3. The method for preparing complex-shaped abrasive particles of an alumina-based composite material by spray pyrolysis deposition according to claim 1, wherein a reinforcing precursor and/or an auxiliary agent are added into the precursor solution in the step (1); the reinforcement precursor is a rare earth element-containing salt, an organic matter capable of decomposing to generate a six-membered ring carbon structure or a nano reinforcement, and the nano reinforcement comprises a carbon nano tube, graphene, carbon quantum dots, fullerene, nano diamond, nano silicon nitride, nano boron nitride, nano silicon carbide and nano titanium carbide; the auxiliary agent is magnesium salt, zirconium salt, titanium salt or silicon salt; the mass ratio of the reinforcement precursor to the aluminum salt is 1:1.001-1000; the addition amount of the auxiliary agent is 0.1-10.0% of the total mass of the aluminum salt.
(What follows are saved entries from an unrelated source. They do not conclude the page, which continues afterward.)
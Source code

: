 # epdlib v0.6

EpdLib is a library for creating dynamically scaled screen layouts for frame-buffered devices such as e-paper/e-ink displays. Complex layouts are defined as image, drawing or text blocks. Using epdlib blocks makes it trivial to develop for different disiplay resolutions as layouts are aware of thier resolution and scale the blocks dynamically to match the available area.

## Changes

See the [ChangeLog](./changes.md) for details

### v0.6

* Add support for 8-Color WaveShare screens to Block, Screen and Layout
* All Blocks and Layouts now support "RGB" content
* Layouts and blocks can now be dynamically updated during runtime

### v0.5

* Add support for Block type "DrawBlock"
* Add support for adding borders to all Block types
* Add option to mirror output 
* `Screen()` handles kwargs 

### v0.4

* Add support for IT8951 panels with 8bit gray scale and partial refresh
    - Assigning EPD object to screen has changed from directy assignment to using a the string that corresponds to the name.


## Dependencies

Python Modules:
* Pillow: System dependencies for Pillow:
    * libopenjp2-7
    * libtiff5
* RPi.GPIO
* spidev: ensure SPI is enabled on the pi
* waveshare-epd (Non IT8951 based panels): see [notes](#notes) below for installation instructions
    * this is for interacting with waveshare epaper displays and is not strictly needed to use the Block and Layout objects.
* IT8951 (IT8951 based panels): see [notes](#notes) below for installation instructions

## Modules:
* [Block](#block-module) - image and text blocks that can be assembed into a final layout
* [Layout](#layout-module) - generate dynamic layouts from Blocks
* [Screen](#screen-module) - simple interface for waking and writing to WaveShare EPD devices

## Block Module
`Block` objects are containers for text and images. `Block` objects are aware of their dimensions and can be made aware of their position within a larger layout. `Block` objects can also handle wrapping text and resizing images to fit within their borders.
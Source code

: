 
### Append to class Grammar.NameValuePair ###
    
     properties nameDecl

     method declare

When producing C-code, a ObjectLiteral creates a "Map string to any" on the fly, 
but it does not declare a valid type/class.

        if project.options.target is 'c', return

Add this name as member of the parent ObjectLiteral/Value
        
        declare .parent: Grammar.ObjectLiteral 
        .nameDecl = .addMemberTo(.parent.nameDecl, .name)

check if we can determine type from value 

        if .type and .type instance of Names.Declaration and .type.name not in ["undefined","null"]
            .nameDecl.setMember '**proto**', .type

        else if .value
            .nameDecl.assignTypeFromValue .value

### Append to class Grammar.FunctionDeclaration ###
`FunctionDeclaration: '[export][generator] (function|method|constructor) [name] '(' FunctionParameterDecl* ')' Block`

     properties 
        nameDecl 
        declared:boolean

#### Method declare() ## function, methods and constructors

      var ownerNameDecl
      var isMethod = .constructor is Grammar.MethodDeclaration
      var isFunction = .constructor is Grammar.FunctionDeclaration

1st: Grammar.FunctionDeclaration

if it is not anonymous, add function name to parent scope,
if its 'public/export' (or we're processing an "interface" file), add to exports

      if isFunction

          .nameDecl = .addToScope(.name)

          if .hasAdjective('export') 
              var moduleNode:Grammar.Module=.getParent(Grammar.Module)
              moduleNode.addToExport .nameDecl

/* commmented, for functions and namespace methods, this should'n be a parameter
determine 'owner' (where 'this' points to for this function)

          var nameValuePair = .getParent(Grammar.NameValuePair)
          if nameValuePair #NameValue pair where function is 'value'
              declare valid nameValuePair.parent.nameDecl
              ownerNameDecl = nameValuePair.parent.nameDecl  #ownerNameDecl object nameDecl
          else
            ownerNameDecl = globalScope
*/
4. The method for preparing the complex-shaped abrasive particles of the alumina-based composite material by spray pyrolysis deposition according to claim 3, wherein the precursor solution in the step (1) is a mixed solution, a suspension or an emulsion, and if the precursor solution is the suspension or the emulsion, a dispersing agent accounting for 0.5-5.5% of the mass of the precursor solution is added, and the dispersing agent is sodium dodecyl benzene sulfonate, polyethylene glycol or polyvinylpyrrolidone.